Tuesday, 6 March 2012

The black cloud­™

Microsoft - the company who created much of the present IT industry - is backing an IDC report that Cloud™ computing will create 1.5 million jobs worldwide by the end of 2015... This is the kind of report I expect from a company trying to push it's way into becoming a service as Microsoft is trying to do. There is a very strange omission in this report, it sticks out like a giant hairy melanoma on a supermodel's face when I look at it. This report claims that there will be massive savings to companies who will liberate their IT spending to be refocused on 'other things'... It fails to count how many IT departments would cease to contain employees in the creation of 1.5 million jobs, most of which as stated on the very last page:
would exist in India or China. 

I hope they are not attempting to sell the IT department on what a fantastic idea this is, because we don't buy it. 

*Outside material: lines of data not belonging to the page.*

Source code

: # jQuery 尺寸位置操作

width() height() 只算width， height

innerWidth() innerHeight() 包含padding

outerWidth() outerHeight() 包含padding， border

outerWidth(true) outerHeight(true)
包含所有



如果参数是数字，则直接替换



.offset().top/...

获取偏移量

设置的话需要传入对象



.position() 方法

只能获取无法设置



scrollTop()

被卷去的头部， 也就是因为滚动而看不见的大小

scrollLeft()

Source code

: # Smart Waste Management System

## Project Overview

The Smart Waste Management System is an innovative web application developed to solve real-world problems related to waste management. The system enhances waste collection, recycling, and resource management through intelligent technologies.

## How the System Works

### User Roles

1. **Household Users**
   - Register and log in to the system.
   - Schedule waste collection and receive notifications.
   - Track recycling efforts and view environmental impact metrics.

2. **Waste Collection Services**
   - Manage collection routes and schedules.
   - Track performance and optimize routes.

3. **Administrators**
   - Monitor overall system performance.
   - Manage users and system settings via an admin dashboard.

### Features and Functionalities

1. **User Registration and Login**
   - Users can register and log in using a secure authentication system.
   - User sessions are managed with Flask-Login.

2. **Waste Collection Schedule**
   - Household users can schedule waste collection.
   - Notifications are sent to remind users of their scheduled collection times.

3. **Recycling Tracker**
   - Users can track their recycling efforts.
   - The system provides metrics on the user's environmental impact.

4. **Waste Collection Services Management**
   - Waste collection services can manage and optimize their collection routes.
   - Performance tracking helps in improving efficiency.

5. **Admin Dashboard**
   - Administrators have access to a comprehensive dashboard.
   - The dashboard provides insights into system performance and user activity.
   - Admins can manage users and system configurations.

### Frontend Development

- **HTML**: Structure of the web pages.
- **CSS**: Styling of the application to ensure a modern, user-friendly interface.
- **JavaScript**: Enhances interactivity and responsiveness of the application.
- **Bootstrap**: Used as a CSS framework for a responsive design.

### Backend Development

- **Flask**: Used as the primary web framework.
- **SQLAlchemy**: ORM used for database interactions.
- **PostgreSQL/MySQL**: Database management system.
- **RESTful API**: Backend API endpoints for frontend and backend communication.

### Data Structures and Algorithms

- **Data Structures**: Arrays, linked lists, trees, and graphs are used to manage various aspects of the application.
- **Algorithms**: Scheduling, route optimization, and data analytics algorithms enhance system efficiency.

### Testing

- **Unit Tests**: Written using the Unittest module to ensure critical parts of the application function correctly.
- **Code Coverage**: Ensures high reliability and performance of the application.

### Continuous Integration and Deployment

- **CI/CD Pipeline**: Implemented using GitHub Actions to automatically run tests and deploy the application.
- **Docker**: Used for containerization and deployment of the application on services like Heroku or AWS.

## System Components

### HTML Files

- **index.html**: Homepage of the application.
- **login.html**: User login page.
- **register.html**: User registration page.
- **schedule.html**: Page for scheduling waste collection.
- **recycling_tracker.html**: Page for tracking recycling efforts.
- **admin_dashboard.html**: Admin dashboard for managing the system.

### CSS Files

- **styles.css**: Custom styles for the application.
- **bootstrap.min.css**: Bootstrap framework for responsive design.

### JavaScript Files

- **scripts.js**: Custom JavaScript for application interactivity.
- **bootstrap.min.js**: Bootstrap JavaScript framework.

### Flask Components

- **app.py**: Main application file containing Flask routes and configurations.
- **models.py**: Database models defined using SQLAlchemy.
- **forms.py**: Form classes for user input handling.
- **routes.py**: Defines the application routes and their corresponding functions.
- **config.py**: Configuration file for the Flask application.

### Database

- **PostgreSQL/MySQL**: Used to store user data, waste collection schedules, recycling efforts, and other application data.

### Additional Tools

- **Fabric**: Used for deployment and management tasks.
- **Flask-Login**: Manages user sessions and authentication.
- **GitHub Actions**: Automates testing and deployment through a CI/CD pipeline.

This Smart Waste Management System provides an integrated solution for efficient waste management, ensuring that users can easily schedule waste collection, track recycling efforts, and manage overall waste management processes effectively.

There are a few problems with the math in this report, the most obvious of which is that I am among the uncounted who gets to stay home and collect welfare so India or China can do my job at pennies on the dollar, but that isn't even the largest problem... It's simply the one that makes me feel betrayed.

You see IT has been chipped away at for decades by, take a wild guess, SERVICE PROVIDERS. Yes, with each new and exciting fiscally responsible new big thing that comes along, the IT department finds itself being less useful and much of it stems from the idea (which a service provider came up with) that IT should be a profitable department... It isn't, and never was profitable in that type of sense. The only way it can show profitability is by tabulating every known (and unknown) threat or problem that may have occurred and apply a double-digit exponent to that number, and multiply by number of employees and their mean salary, then add the perceived value of any intellectual property or trade secrets that exist in digital files contained on the network...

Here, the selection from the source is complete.